Pour le MGC, le défi sera double : parvenir à transformer le capital sympathie dont elle semble bénéficier, ainsi que ses soutiens dans les milieux évangéliques, en électeurs; et nouer des alliances avec d‘autres partis pour afficher une assise le plus large possible aux prochaines élections locales. Sur ce dernier point, plusieurs pistes s‘offrent à elle. Le FPI, représenté en grand nombre lors du lancement du MGC, ainsi que le Cojep de Charles Blé Goudé, représenté par son secrétaire général, Patrice Saraka. « C‘est la symbolique de la solidarité militante entre partis de gauche », résume Bly Roselin, premier vice–président du Cojep. Quant au rapprochement, ces derniers mois, entre celui que l‘on surnommait le « général de la rue », qui a obtenu son passeport fin mai, et l‘ancienne première dame, Bly Roselin explique que c‘est sur la base « des valeurs de paix qu‘ils partagent » et au nom de la volonté de voir « le dialogue prévaloir dans toute situation de crise ».

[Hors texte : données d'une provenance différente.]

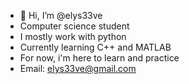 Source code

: - 👋 Hi, I’m @elys33ve
- Computer science student
- I mostly work with python
- Currently learning C++ and MATLAB
- For now, i'm here to learn and practice
- Email: elys33ve@gmail.com
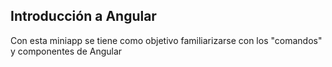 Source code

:## Introducción a Angular

Con esta miniapp se tiene como objetivo familiarizarse con los "comandos" y componentes de Angular
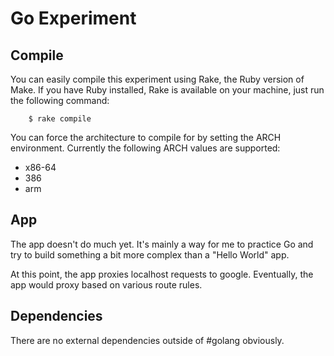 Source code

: # Go Experiment

## Compile

You can easily compile this experiment using Rake, the Ruby version of Make.
If you have Ruby installed, Rake is available on your machine, just run the following command:

		$ rake compile

You can force the architecture to compile for by setting the ARCH environment.
Currently the following ARCH values are supported:

* x86-64
* 386
* arm

## App

The app doesn't do much yet. It's mainly a way for me to practice Go and try to build something
a bit more complex than a "Hello World" app.

At this point, the app proxies localhost requests to google.
Eventually, the app would proxy based on various route rules.

## Dependencies

There are no external dependencies outside of #golang obviously.
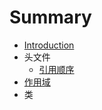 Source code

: # Summary

* [Introduction](README.md)
* 头文件
   * [引用顺序](header_file/including_order.md)
* [作用域](namespace.md)
* 类

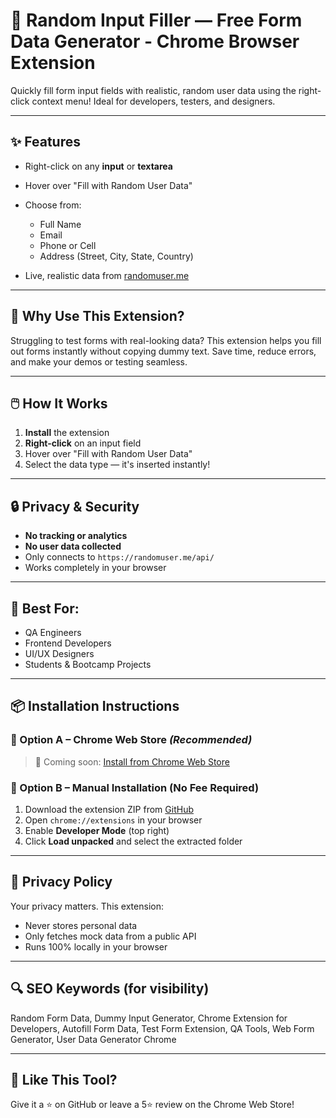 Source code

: # 🧩 Random Input Filler — Free Form Data Generator - Chrome Browser Extension

Quickly fill form input fields with realistic, random user data using the right-click context menu! Ideal for developers, testers, and designers.

---

## ✨ Features

* Right-click on any **input** or **textarea**
* Hover over "Fill with Random User Data"
* Choose from:

  * Full Name
  * Email
  * Phone or Cell
  * Address (Street, City, State, Country)
* Live, realistic data from [randomuser.me](https://randomuser.me/api/)

---

## 🧠 Why Use This Extension?

Struggling to test forms with real-looking data? This extension helps you fill out forms instantly without copying dummy text. Save time, reduce errors, and make your demos or testing seamless.

---

## 🖱️ How It Works

1. **Install** the extension
2. **Right-click** on an input field
3. Hover over "Fill with Random User Data"
4. Select the data type — it's inserted instantly!

---

## 🔒 Privacy & Security

* **No tracking or analytics**
* **No user data collected**
* Only connects to `https://randomuser.me/api/`
* Works completely in your browser

---

## 🧪 Best For:

* QA Engineers
* Frontend Developers
* UI/UX Designers
* Students & Bootcamp Projects

---

## 📦 Installation Instructions

### 🔹 Option A – Chrome Web Store *(Recommended)*

> 🔗 Coming soon: [Install from Chrome Web Store](#)

### 🔹 Option B – Manual Installation (No Fee Required)

1. Download the extension ZIP from [GitHub](#)
2. Open `chrome://extensions` in your browser
3. Enable **Developer Mode** (top right)
4. Click **Load unpacked** and select the extracted folder

---

## 📜 Privacy Policy

Your privacy matters. This extension:

* Never stores personal data
* Only fetches mock data from a public API
* Runs 100% locally in your browser

---

## 🔍 SEO Keywords (for visibility)

Random Form Data, Dummy Input Generator, Chrome Extension for Developers, Autofill Form Data, Test Form Extension, QA Tools, Web Form Generator, User Data Generator Chrome

---

## 🙌 Like This Tool?

Give it a ⭐️ on GitHub or leave a 5⭐ review on the Chrome Web Store!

Côte d‘Ivoire : le nouveau parti de Laurent Gbagbo à l’épreuve du terrain
De son côté, le PPA–CI martèle à l‘envi sa volonté de reconquérir le pouvoir, et insiste sur son alliance avec le Parti démocratique de Côte d‘Ivoire (PDCI)–RDA d‘Henri Konan Bédié. Mais les leaders du vieux parti, avec lesquels les cadres du PPA–CI avaient noué des alliances pour les législatives de 2020, ne semblent pour l’heure pas répondre aux appels du pied. Le PDCI doit tenir un bureau politique le 15 septembre prochain, qui pourrait donner des orientations sur les prochaines élections. De plus, un comité interne chargé de présélectionner des candidats du parti est déjà à l‘oeuvre. Mais l’heure des discussions concrètes entre les deux formations n‘a pas encore sonné.